- [Recorded data]
┌──

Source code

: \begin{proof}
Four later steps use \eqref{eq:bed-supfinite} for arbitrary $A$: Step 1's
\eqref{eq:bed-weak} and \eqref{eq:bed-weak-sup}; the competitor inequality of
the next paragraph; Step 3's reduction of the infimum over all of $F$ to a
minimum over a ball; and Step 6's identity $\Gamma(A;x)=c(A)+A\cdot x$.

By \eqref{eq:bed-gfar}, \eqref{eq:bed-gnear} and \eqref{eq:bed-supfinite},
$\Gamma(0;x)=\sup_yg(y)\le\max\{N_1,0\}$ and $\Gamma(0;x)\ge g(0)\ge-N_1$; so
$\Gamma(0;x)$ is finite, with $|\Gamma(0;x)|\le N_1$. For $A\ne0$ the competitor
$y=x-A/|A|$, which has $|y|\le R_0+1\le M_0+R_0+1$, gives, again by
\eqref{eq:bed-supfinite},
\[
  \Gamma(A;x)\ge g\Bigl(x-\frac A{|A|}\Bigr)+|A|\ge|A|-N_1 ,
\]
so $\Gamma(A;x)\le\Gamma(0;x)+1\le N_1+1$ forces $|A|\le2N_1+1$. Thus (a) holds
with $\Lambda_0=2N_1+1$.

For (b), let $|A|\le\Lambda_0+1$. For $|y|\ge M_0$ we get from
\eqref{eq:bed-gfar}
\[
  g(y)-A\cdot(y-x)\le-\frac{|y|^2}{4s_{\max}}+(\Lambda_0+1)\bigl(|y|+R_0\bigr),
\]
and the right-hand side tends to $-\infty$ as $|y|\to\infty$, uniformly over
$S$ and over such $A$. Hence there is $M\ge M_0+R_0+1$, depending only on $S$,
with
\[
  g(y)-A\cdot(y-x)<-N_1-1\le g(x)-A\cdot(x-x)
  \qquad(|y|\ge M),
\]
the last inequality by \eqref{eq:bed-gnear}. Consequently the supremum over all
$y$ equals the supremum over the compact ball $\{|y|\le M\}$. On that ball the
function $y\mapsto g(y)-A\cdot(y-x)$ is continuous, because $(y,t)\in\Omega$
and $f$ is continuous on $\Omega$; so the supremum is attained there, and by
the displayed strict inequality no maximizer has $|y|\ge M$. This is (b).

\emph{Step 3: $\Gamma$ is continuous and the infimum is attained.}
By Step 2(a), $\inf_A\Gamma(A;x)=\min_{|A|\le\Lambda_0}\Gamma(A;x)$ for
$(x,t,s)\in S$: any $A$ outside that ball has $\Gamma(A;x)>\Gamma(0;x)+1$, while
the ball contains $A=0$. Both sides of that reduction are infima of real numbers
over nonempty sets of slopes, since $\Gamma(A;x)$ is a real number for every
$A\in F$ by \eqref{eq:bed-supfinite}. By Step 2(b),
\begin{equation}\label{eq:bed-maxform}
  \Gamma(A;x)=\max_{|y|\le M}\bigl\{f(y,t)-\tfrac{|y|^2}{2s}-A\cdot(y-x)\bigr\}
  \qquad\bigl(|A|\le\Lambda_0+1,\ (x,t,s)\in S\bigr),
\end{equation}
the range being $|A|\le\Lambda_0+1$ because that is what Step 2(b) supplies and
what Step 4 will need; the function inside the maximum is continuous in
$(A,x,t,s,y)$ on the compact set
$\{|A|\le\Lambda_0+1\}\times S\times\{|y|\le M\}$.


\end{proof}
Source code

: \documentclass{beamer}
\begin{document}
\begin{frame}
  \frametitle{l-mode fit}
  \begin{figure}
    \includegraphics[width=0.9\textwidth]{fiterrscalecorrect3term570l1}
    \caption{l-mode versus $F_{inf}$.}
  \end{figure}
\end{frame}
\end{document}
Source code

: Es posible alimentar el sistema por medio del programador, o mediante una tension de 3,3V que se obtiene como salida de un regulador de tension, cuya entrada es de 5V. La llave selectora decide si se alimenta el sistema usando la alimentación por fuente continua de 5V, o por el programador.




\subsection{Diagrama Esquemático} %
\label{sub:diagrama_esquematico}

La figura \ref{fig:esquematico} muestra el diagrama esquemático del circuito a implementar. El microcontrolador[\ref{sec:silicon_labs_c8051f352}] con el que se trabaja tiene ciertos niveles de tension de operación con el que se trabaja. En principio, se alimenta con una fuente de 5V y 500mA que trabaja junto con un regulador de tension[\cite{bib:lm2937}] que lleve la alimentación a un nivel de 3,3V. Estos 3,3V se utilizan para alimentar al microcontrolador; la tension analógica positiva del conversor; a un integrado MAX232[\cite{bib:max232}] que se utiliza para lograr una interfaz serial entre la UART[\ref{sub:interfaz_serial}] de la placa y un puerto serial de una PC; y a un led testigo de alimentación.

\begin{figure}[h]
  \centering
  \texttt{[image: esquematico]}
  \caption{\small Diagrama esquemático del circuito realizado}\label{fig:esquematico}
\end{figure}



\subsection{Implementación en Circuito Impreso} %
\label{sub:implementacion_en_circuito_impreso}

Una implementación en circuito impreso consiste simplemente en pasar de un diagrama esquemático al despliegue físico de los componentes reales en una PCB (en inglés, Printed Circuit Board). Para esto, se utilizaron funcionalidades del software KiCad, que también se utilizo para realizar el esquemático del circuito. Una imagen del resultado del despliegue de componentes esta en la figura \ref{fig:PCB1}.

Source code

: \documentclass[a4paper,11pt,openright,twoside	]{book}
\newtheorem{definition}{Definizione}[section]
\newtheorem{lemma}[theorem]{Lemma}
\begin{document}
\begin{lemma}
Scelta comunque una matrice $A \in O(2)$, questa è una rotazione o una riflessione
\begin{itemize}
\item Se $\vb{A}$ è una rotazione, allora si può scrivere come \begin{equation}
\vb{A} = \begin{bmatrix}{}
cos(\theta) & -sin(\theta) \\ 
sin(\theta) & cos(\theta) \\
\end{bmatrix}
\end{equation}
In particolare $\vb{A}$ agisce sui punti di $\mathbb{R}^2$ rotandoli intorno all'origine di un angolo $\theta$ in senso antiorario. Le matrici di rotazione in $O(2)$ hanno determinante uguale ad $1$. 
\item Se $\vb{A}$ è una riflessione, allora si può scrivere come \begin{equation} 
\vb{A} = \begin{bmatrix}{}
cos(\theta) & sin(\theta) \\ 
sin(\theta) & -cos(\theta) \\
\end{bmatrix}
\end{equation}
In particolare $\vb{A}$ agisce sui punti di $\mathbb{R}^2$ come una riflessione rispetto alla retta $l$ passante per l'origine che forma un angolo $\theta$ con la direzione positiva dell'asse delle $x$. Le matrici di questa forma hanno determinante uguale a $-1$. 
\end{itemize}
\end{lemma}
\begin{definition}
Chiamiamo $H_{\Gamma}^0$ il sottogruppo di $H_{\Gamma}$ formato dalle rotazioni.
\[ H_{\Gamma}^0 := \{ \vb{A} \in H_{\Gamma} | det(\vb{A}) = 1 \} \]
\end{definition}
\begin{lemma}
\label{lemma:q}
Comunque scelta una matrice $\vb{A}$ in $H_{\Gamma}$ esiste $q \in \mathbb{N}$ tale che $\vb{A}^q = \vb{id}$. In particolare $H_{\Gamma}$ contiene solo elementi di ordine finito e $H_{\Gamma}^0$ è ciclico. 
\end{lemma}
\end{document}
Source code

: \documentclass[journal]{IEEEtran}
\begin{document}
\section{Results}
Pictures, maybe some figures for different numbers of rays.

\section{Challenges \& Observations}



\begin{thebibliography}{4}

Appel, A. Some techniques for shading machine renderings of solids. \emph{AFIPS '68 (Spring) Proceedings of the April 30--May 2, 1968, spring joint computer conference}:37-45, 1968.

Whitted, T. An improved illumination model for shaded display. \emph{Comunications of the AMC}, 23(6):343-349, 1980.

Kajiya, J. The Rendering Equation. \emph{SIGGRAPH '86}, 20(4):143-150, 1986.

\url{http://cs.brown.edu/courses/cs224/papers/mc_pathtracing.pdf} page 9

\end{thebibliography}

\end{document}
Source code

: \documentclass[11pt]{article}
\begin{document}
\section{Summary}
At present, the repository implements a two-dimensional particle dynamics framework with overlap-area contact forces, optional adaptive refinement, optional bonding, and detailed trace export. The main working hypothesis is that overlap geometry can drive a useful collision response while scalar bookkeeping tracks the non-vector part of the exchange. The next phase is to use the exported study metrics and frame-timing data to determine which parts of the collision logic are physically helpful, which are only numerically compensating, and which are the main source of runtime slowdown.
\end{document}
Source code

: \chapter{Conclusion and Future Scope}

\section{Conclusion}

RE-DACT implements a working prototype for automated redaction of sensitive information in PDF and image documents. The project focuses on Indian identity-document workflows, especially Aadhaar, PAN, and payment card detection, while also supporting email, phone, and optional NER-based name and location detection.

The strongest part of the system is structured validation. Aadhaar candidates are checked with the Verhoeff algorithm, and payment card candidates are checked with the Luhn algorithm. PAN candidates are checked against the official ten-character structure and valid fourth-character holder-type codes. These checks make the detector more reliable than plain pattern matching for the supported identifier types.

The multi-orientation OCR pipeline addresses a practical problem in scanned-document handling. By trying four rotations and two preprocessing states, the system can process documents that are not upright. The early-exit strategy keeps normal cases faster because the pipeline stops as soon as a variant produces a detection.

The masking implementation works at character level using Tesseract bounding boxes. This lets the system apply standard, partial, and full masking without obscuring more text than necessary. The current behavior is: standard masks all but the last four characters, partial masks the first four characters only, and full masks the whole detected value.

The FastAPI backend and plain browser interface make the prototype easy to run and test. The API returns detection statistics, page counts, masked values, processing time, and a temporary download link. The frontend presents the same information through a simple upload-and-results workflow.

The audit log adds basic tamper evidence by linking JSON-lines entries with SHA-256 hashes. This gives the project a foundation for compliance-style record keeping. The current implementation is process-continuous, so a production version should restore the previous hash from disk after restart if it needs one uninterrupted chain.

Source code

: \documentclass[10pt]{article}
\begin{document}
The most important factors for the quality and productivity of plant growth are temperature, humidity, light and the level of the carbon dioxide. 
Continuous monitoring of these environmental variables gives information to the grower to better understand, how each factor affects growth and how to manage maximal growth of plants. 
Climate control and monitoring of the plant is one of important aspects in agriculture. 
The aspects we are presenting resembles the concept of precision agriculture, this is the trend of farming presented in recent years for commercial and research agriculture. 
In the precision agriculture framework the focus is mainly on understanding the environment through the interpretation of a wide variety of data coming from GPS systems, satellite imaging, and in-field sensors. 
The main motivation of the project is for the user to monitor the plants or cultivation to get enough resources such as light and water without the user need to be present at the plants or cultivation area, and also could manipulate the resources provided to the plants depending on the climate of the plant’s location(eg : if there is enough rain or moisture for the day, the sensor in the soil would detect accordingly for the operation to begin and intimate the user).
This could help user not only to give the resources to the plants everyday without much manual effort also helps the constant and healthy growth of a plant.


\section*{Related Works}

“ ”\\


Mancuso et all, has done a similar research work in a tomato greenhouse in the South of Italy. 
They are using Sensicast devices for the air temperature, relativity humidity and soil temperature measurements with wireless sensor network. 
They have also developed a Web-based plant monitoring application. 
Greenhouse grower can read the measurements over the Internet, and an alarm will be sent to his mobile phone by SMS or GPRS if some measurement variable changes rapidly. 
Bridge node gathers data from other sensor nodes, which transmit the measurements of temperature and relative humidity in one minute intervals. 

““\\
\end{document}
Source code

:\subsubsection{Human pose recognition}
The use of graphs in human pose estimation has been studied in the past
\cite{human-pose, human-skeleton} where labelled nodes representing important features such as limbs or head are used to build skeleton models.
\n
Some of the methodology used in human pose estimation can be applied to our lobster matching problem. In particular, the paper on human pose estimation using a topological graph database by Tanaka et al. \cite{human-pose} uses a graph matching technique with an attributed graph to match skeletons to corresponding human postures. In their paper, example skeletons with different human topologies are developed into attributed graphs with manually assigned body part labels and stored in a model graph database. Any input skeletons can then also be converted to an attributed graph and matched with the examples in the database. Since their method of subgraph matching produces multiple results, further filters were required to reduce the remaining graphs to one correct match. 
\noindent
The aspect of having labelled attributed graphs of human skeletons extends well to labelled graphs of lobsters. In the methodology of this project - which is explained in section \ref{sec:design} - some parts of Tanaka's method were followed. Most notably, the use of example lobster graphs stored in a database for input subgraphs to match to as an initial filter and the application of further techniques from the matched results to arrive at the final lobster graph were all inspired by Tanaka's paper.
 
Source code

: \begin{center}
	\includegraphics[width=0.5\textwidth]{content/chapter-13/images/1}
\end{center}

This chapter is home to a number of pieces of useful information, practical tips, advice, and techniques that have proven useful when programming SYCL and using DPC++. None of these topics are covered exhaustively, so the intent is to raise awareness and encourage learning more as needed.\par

└──

- [Aim of the task] Within the material above, output exactly the lines from the one with "and the right-hand" through the one with "the ball contains", end lines included, and nothing besides.

- [Your response]
and the right-hand side tends to $-\infty$ as $|y|\to\infty$, uniformly over
$S$ and over such $A$. Hence there is $M\ge M_0+R_0+1$, depending only on $S$,
with
\[
  g(y)-A\cdot(y-x)<-N_1-1\le g(x)-A\cdot(x-x)
  \qquad(|y|\ge M),
\]
the last inequality by \eqref{eq:bed-gnear}. Consequently the supremum over all
$y$ equals the supremum over the compact ball $\{|y|\le M\}$. On that ball the
function $y\mapsto g(y)-A\cdot(y-x)$ is continuous, because $(y,t)\in\Omega$
and $f$ is continuous on $\Omega$; so the supremum is attained there, and by
the displayed strict inequality no maximizer has $|y|\ge M$. This is (b).

\emph{Step 3: $\Gamma$ is continuous and the infimum is attained.}
By Step 2(a), $\inf_A\Gamma(A;x)=\min_{|A|\le\Lambda_0}\Gamma(A;x)$ for
$(x,t,s)\in S$: any $A$ outside that ball has $\Gamma(A;x)>\Gamma(0;x)+1$, while
the ball contains $A=0$. Both sides of that reduction are infima of real numbers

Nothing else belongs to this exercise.